▶ **WORK INSTRUCTIONS**
Among the entries below, how many lines hold "getThumbnail"? Only the number is wanted.

Stored data entries

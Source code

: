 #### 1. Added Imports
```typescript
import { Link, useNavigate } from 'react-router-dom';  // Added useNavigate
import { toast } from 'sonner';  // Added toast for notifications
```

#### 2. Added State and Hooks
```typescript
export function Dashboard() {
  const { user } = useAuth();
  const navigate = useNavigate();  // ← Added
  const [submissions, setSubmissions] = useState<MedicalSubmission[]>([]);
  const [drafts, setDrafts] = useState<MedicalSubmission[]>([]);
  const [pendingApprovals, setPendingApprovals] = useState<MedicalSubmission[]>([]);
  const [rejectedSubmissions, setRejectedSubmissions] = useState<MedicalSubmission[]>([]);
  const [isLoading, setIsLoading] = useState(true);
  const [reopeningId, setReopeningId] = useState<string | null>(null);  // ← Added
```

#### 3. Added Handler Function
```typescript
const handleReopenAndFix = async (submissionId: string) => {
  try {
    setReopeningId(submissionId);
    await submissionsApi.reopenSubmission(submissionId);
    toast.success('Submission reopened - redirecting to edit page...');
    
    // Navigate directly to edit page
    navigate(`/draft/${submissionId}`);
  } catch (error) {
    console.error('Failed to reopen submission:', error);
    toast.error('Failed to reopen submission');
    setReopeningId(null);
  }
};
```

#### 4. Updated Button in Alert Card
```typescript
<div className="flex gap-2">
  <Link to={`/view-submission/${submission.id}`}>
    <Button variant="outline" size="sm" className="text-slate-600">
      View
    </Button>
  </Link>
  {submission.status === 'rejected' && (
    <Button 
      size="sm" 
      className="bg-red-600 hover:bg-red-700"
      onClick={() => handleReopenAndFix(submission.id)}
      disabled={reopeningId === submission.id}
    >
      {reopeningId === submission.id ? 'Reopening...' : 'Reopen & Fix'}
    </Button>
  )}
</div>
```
* * *
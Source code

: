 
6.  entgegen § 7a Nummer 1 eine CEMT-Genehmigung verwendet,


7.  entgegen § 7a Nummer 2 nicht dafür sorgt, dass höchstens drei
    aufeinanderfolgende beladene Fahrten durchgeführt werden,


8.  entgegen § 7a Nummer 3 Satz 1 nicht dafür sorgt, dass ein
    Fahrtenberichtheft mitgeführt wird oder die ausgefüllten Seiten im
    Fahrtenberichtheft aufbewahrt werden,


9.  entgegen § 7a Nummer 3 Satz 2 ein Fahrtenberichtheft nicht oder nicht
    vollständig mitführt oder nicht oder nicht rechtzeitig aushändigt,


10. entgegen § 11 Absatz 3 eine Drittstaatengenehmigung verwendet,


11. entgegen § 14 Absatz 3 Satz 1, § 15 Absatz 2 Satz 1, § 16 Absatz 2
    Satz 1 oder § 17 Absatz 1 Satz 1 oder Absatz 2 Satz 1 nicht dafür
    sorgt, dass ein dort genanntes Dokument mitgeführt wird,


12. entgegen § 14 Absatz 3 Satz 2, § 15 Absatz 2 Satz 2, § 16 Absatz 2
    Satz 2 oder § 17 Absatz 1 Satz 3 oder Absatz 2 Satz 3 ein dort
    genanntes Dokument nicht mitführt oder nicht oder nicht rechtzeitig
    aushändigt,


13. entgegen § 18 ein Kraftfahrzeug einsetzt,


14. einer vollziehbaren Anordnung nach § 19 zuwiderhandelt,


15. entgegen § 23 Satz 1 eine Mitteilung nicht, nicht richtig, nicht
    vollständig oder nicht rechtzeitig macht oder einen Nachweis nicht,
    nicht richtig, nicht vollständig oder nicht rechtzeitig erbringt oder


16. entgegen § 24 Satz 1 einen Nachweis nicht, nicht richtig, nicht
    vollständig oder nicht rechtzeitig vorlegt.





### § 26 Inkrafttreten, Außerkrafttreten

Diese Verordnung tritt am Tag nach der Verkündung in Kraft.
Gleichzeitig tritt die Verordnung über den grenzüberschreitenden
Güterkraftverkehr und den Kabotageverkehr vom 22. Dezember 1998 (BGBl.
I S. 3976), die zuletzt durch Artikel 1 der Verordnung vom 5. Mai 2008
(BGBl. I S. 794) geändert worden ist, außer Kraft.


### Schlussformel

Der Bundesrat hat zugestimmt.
--
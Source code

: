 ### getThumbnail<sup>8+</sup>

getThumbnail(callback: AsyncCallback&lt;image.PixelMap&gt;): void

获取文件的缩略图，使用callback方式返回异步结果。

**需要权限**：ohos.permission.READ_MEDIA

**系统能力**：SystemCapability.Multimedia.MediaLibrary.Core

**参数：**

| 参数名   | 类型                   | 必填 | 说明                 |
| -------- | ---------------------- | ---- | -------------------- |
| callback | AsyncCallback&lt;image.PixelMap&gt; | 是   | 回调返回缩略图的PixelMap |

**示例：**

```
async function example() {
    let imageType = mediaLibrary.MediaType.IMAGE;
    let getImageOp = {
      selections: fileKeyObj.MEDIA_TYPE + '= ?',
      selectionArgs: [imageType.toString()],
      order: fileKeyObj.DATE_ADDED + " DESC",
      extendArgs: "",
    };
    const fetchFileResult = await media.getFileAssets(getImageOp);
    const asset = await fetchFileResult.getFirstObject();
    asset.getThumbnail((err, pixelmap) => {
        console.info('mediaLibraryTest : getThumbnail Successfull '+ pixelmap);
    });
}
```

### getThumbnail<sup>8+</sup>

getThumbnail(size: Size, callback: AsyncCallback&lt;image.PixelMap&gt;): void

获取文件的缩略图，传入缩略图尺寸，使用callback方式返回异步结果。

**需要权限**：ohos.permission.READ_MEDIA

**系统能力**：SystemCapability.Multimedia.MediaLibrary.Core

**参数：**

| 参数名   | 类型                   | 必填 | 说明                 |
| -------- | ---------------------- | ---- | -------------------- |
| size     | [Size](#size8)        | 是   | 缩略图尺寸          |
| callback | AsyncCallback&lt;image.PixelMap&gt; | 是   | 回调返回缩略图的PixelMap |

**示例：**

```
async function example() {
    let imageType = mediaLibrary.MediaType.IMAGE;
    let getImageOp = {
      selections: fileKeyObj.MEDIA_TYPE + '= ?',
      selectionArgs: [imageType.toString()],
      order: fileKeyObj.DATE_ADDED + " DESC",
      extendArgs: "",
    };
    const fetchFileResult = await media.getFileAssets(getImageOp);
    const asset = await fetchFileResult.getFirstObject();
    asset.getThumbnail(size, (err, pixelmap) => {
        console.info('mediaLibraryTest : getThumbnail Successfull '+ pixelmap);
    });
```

▶ **RESPONSE TO THE EXERCISE**
8